All Trees have three types of elements: a Root, Nodes and Leaves. Leaves and Nodes must have a single reference to a parent. Root and Nodes can have multiple references to child nodes and leaves. Leaves have zero children. Nodes and Root can not be deleted without their children being deleted. there's probably other rules / constraints that I've missed.
This seems like enough common specification to justify a standard collection. I would also suggest that there should be a standard subclass collection for the case where Root and Nodes can only have 2 children or a single leaf child. Which is what I want in my particular case.
Upvotes: 9
Views: 12301
Reputation: 297295
Actually, a tree by itself is both pretty useless and pretty difficult to specify.
Starting with the latter, speaking strictly about the data structure, how many children can a tree have? Do nodes store values or not? Do nodes store metadata? Do children have pointers to their parents? Do you store the tree as nodes with pointers, or as positional elements on an array?
These are all questions to which the answer is "it depends". In fact, you stated that children have pointers to their parents, but that is not true for any immutable tree! You also seem to assume trees are always stored as node objects with references, when some trees are actually stored as nodes on a single array (such as a Heap).
Furthermore, not all these requirements can be accommodated -- some are mutually exclusive. Even if you ignore those, you are still left with a data structure which is not optimized for anything and clumsy to use because you have to deal with lots of details not relevant to you.
And, then, there's the second problem, which is that a tree, by itself, is useless. TreeSet
and TreeMap
take advantage of specific trees whose insertion/deletion/lookup algorithm makes them good data structures for sorted data.

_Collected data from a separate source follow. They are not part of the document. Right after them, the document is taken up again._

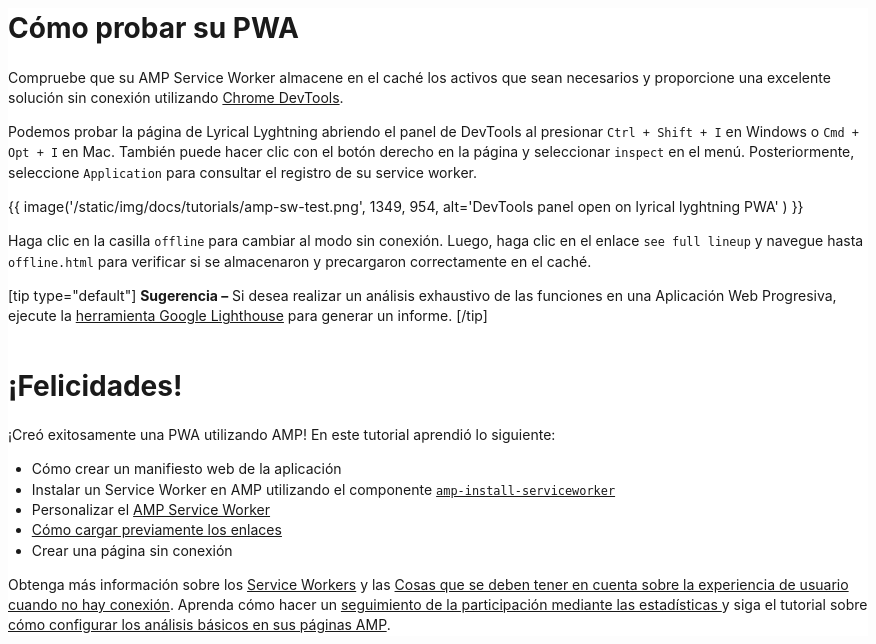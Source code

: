 # Cómo probar su PWA

Compruebe que su AMP Service Worker almacene en el caché los activos que sean necesarios y proporcione una excelente solución sin conexión utilizando [Chrome DevTools](https://developers.google.com/web/tools/chrome-devtools/progressive-web-apps).

Podemos probar la página de Lyrical Lyghtning abriendo el panel de DevTools al presionar `Ctrl + Shift + I` en Windows o `Cmd + Opt + I` en Mac. También puede hacer clic con el botón derecho en la página y seleccionar `inspect` en el menú. Posteriormente, seleccione `Application` para consultar el registro de su service worker.

{{ image('/static/img/docs/tutorials/amp-sw-test.png', 1349, 954, alt='DevTools panel open on lyrical lyghtning PWA' ) }}

Haga clic en la casilla `offline` para cambiar al modo sin conexión. Luego, haga clic en el enlace `see full lineup` y navegue hasta `offline.html` para verificar si se almacenaron y precargaron correctamente en el caché.

[tip type="default"] **Sugerencia –** Si desea realizar un análisis exhaustivo de las funciones en una Aplicación Web Progresiva, ejecute la [herramienta Google Lighthouse](https://developers.google.com/web/ilt/pwa/lighthouse-pwa-analysis-tool) para generar un informe. [/tip]

# ¡Felicidades!

¡Creó exitosamente una PWA utilizando AMP! En este tutorial aprendió lo siguiente:

- Cómo crear un <a>manifiesto web de la aplicación</a>
- Instalar un Service Worker en AMP utilizando el componente [`amp-install-serviceworker`](../../../documentation/components/reference/amp-install-serviceworker.md)
- Personalizar el [AMP Service Worker ](https://amp.dev/documentation/guides-and-tutorials/optimize-and-measure/amp-as-pwa.html)
- [Cómo cargar previamente los enlaces ](https://developer.mozilla.org/en-US/docs/Web/HTTP/Link_prefetching_FAQ)
- Crear una página sin conexión

Obtenga más información sobre los [Service Workers](https://amp.dev/documentation/guides-and-tutorials/optimize-and-measure/amp-as-pwa.html) y las [Cosas que se deben tener en cuenta sobre la experiencia de usuario cuando no hay conexión](https://developers.google.com/web/fundamentals/instant-and-offline/offline-ux). Aprenda cómo hacer un [seguimiento de la participación mediante las estadísticas ](https://amp.dev/documentation/guides-and-tutorials/optimize-measure/configure-analytics/index.html)y siga el tutorial sobre [cómo configurar los análisis básicos en sus páginas AMP](https://amp.dev/documentation/guides-and-tutorials/optimize-and-measure/tracking-engagement.html).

That, however, is not at all the only use for trees. Trees can be used to search for spatial algorithms, to represent tree-like real world information, to make up filesystems, etc. Sometimes the task is finding a tree inside a graph. Each of these uses require different representations and different algorithms -- the algorithms being what make them at all useful.
And, to top it off, writing a tree class is trivial. The problem is writing the algorithms to manipulate it.
Upvotes: 27
Reputation: 5977
Since gui application imposes low performance demands on the tree collection you may use general graph library constrained to represent only tree structured-graph: http://scala-graph.org/
Upvotes: 2
Reputation: 24047
TreeSet
and TreeMap
are both based on RedBlack
:
Red-black trees are a form of balanced binary trees where some nodes are designated “red” and others designated “black.” Like any balanced binary tree, operations on them reliably complete in time logarithmic to the size of the tree.

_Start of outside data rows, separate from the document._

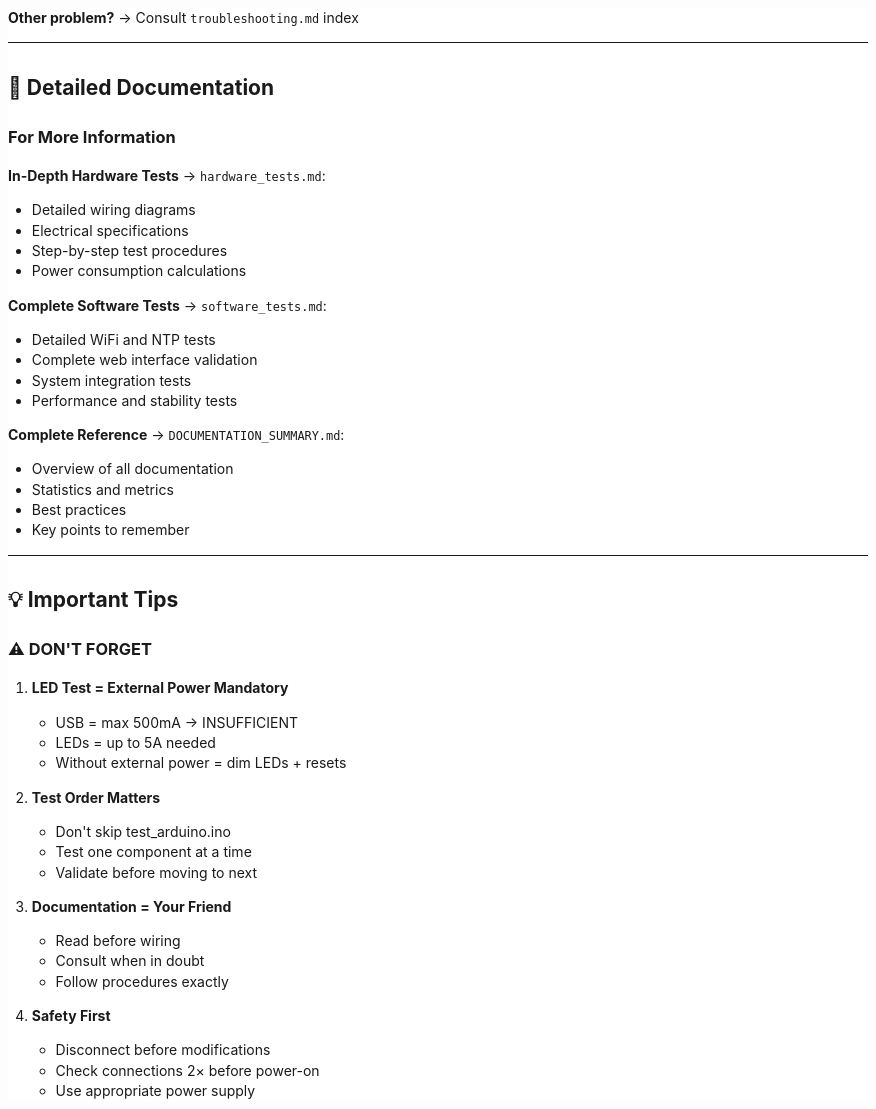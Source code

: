 **Other problem?**
→ Consult `troubleshooting.md` index

---

## 📖 Detailed Documentation

### For More Information

**In-Depth Hardware Tests**
→ `hardware_tests.md`:
- Detailed wiring diagrams
- Electrical specifications
- Step-by-step test procedures
- Power consumption calculations

**Complete Software Tests**
→ `software_tests.md`:
- Detailed WiFi and NTP tests
- Complete web interface validation
- System integration tests
- Performance and stability tests

**Complete Reference**
→ `DOCUMENTATION_SUMMARY.md`:
- Overview of all documentation
- Statistics and metrics
- Best practices
- Key points to remember

---

## 💡 Important Tips

### ⚠️ DON'T FORGET

1. **LED Test = External Power Mandatory**
   - USB = max 500mA → INSUFFICIENT
   - LEDs = up to 5A needed
   - Without external power = dim LEDs + resets

2. **Test Order Matters**
   - Don't skip test_arduino.ino
   - Test one component at a time
   - Validate before moving to next

3. **Documentation = Your Friend**
   - Read before wiring
   - Consult when in doubt
   - Follow procedures exactly

4. **Safety First**
   - Disconnect before modifications
   - Check connections 2× before power-on
   - Use appropriate power supply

(quote from Scala 2.8 Collections)
RedBlack
is not documented very well but if you look at the source of TreeSet
and TreeMap
it's pretty easy to figure out how to use it, though it doesn't fill all (most?) of your requirements (nodes don't have references to the parent, etc).
Upvotes: 1
Reputation: 67330
There is a bit of mismatch between the notion of "tree" as a GUI widget—which you seem to be referring to—and tree as an ordered data structure. In the former case it is just a nested sequence, in the latter the aim is to provide for instance fast search algorithms, and you don't arbitrary manipulate the internal structure, where often the branching factor is constant and the tree height is kept balanced, etc. An example of the latter is collection.immutable.TreeMap
which uses a self-balancing binary tree structure called Red-Black-Tree.

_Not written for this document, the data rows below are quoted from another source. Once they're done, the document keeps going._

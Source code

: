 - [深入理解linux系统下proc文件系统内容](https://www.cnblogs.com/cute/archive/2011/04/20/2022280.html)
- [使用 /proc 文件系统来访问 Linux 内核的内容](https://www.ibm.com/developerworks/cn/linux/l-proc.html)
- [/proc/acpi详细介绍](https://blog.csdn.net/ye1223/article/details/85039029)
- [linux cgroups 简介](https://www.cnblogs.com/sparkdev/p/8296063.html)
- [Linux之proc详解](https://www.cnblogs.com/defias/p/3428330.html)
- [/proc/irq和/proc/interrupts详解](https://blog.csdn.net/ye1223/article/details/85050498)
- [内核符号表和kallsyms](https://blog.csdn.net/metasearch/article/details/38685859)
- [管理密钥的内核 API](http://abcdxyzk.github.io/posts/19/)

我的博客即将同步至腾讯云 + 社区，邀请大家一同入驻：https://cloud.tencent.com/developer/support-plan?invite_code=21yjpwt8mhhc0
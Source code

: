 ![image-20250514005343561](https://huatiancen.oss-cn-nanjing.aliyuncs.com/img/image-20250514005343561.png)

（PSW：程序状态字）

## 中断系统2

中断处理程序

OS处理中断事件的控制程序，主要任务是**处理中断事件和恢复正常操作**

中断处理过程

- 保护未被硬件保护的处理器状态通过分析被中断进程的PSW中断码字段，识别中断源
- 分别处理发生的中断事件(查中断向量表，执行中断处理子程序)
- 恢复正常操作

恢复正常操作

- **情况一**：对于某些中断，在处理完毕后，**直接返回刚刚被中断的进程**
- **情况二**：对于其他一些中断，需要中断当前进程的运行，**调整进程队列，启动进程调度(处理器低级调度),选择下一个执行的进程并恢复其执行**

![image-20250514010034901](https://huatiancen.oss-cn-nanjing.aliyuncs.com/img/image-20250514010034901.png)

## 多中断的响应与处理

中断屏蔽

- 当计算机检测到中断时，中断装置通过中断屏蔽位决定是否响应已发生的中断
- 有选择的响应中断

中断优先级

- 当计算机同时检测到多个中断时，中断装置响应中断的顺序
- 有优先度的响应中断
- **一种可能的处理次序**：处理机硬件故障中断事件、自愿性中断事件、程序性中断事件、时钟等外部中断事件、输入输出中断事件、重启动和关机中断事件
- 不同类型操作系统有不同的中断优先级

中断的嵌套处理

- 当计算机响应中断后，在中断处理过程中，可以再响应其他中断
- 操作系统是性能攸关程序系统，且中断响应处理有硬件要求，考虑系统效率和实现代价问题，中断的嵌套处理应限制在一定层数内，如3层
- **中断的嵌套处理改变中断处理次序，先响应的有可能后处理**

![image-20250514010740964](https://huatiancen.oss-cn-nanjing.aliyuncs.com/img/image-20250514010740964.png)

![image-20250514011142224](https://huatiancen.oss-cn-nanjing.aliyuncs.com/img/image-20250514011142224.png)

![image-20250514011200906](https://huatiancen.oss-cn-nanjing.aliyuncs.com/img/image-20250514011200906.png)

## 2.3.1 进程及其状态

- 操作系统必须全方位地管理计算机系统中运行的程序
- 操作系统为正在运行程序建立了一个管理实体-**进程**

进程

So these data structures are rather useless for bridging to javax.swing.TreeModel
. There is little that can be done about this interface, so you'll probably stick with the default implementation DefaultTreeModel
, a mutable non-generic structure (which is all that single threaded Swing needs).
For a discussion about having a scala-swing JTree
wrapper, see this question. It also has a link to a Scala library for JTree
.
Upvotes: 5
Reputation: 7820
Since you can use java classes with Scala, take a look at the javax.swing.tree
package: http://docs.oracle.com/javase/6/docs/api/javax/swing/tree/package-summary.html, especially TreeModel
and TreeNode
, MutableTreeNode
and DefaultMutableTreeNode
. They were designed to be used with Swing, but are pretty much a standard tree implementation.
Other than that, implementing a (generic) tree should be pretty straightforward.